Marieta disse que, embora respeite todas as crenças religiosas, não quer uma religião legislando a vida das pessoas. Ela também cobrou a descriminalização do aborto, um dos temas que enfrentam maior resistência por parte de lideranças religiosas no Congresso. “Há espaços da mulher que foram conquistados e são sólidos. Mas há outros em que a gente não consegue ir adiante, como o aborto, que é um direito. E por quê? Por causa desse conservadorismo religioso com representação política. Não tenho nada contra religião. Sou a favor de todas, mas não exerço nenhuma. Só não quero uma religião legislando a minha vida.”

O campo das ideias é vasto e complexo. Especialmente quando aplicado ao campo das estruturas sociais e suas manifestações. A relação religião e atitudes conservadoras foi bastante estudada na História. Por vezes, fortaleceu a noção de família para atravessar períodos de fome, epidemias ou guerras. Em outras ocasiões, se tornou uma ferramenta para impedir a inovação tecnológica e social.

Líderes serão sempre convidados a fluir entre os princípios do Reino de Deus e os prazeres da corrupção humana. Muitas nações liberais estão surfando hoje sobre uma base de princípios estabelecidos e testados pela aplicação da Palavra de Deus.

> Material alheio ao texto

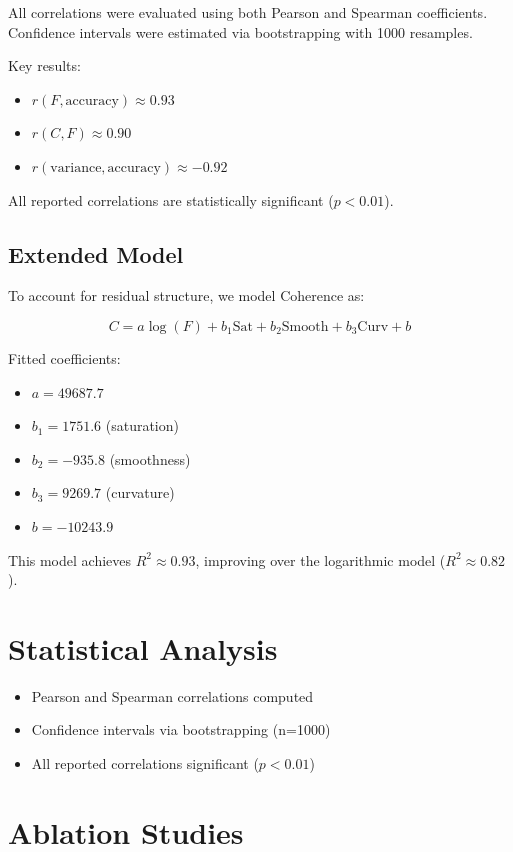 \documentclass[11pt]{article}
\begin{document}
All correlations were evaluated using both Pearson and Spearman coefficients.
Confidence intervals were estimated via bootstrapping with 1000 resamples.

Key results:
\begin{itemize}
	\item $r(F, \text{accuracy}) \approx 0.93$
	\item $r(C, F) \approx 0.90$
	\item $r(\text{variance}, \text{accuracy}) \approx -0.92$
\end{itemize}

All reported correlations are statistically significant ($p < 0.01$).

\subsection{Extended Model}

To account for residual structure, we model Coherence as:

\[
	C = a \log(F) + b_1 \mathrm{Sat} + b_2 \mathrm{Smooth} + b_3 \mathrm{Curv} + b
\]

Fitted coefficients:
\begin{itemize}
	\item $a = 49687.7$
	\item $b_1 = 1751.6$ (saturation)
	\item $b_2 = -935.8$ (smoothness)
	\item $b_3 = 9269.7$ (curvature)
	\item $b = -10243.9$
\end{itemize}

This model achieves $R^2 \approx 0.93$, improving over the logarithmic model ($R^2 \approx 0.82$).

\section{Statistical Analysis}

\begin{itemize}
	\item Pearson and Spearman correlations computed
	\item Confidence intervals via bootstrapping (n=1000)
	\item All reported correlations significant ($p<0.01$)
\end{itemize}

\section{Ablation Studies}
\end{document}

A barulhenta Europa é um exemplo clássico.

Felizmente, a Europa não está no centro do mundo e outros povos merecem nossa atenção por aspectos culturais relevantes. Por exemplo, os latinos com cooperação e hospitalidade. Os africanos com determinação e espontaneidade. Os asiáticos com discplina e honra.

Um levantamento realizado em 21 países constatou que o Brasil possui a terceira população jovem mais religiosa do mundo. Segundo pesquisa do instituto alemão Bertelsmann Stiftung, 65% dos jovens brasileiros são considerados “profundamente religiosos”. Empatado com a Indonésia e o Marrocos –países de maioria muçulmana–, o Brasil fica atrás apenas da Nigéria e da Guatemala, primeiro e segundo lugar, respectivamente. Um total de 21 mil jovens entre 18 a 29 anos participaram da pesquisa alemã. No Brasil, 65% dos jovens se declaram profundamente religiosos, 30% se dizem religiosos e 4% afirmam não ter religião. Apesar de 74% dos brasileiros declararem que rezam diariamente, somente 35% disseram viver de acordo com os preceitos religiosos.

“A pesquisa mostra que só um terço dos jovens (brasileiros) se dizem convencidos de que devem seguir os mandamentos de sua religião, ou que estão dispostos a obedecer os mandamentos religiosos”, afirmou o sociólogo Flávio Pierucci à Folha Online. “Primeiramente, é um traço muito moderno da juventude brasileira, que mostra ser mais moderna do que parece”, disse ele, professor titular de sociologia da FFLCH (Ciências Sociais) da USP.

No ranking criado pelo instituto alemão, a Rússia aparece como o país onde os jovens são os menos religiosos. Segundo o levantamento, apenas em Israel a juventude é mais religiosa que a população adulta. De acordo com Matthias Jäger, responsável pelo projeto “O Papel da Religião na Sociedade Moderna”, do instituto alemão, a pesquisa “desfaz a noção de que decrescentes níveis de religiosidade são inversamente proporcionais ao progresso econômico, social e cultural”.

Para o pesquisador, a principal conclusão da pesquisa é a de que “a religião desempenha um papel muito mais importante internacionalmente do que geralmente se assume de uma perspectiva ocidental e européia”. “A Europa é a exceção à regra”, afirmou o pesquisador.